Many insects can distinguish colors. Karl von Frisch was a pioneer in experiments on this. He placed a dish of sugar on the blue-colored board of a colored strip. The bees came to the dish and fed. When the dish was removed the bees still went to the blue color where the dish had been. To show that they were in fact "seeing" the strips in color and not merely as different shades of gray he placed several dishes on a checkered board, each square having a different intensity of gray except one which was blue. The bees went for the blue color that they had learned to visit in the first place.
This sense is not equally developed in all insects. In fact it is likely that some insects are deaf. The ranges of hearing of different insects cover a wider frequency band than that to which the human ear is sensitive.

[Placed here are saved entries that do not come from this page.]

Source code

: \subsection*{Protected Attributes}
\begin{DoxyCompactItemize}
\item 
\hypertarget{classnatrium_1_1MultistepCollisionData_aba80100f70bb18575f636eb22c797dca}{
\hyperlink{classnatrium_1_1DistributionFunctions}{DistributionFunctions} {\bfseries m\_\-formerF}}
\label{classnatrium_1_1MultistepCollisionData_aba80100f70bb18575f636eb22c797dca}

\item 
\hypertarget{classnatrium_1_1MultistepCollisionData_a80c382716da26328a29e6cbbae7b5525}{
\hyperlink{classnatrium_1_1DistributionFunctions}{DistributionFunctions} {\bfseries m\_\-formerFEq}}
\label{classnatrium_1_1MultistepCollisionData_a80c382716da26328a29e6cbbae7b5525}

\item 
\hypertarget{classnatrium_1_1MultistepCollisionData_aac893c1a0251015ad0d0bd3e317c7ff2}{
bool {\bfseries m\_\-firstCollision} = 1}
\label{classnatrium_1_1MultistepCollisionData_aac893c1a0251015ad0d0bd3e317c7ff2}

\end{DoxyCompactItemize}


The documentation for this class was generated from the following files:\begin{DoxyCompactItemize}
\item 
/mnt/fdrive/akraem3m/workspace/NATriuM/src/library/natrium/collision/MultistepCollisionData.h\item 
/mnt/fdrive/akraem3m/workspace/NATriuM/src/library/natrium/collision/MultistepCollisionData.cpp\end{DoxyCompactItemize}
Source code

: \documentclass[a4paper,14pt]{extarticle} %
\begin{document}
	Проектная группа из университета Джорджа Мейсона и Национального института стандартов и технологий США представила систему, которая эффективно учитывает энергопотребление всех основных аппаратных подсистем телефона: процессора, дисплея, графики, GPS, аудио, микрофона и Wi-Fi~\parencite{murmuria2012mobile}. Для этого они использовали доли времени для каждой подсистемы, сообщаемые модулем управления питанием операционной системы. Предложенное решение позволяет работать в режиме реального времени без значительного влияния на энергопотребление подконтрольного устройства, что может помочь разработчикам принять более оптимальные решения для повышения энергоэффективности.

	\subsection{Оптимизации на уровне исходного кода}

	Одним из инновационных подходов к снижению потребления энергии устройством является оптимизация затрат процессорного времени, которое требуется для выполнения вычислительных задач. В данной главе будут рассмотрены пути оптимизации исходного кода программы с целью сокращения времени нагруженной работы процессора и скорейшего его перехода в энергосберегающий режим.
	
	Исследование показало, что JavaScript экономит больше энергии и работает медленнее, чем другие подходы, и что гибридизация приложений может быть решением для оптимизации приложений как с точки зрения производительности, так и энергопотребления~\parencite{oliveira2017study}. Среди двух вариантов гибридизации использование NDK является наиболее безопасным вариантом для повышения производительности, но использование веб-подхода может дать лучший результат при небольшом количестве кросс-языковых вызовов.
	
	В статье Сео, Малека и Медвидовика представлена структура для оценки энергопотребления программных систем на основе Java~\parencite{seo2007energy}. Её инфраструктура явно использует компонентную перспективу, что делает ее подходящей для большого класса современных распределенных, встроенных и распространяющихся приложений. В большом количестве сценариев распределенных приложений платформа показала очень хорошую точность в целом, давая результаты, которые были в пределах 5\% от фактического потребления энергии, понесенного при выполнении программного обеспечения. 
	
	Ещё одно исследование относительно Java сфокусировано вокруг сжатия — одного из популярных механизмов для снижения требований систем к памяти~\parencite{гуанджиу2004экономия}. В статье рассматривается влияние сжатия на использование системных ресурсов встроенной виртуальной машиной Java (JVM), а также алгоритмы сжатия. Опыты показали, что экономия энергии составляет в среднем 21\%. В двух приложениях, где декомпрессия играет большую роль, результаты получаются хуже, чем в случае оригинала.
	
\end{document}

Hearing organs are of two kinds, sensitive hairs and tympana (see Figure 4). Few insects have the latter. The sensitive hairs are similar to those used for touch. Each tympanal organ consists of a thin membrane connected to sensitive cells that are supplied with nerve fibers. The positions of the tympana vary considerably. Crickets and long-horned grasshoppers have them on the fore-legs, but short-horned grasshoppers have them on the first segment of the abdomen. Others may have them on the thorax or the abdomen.
The purpose of the insect's hearing organs seem to be the location of the other sex for mating purposes. Crickets and the like chirp or stridulate, and researchers have succeeded in attracting unmated female crickets to a loudspeaker from which noises made by young males were coming.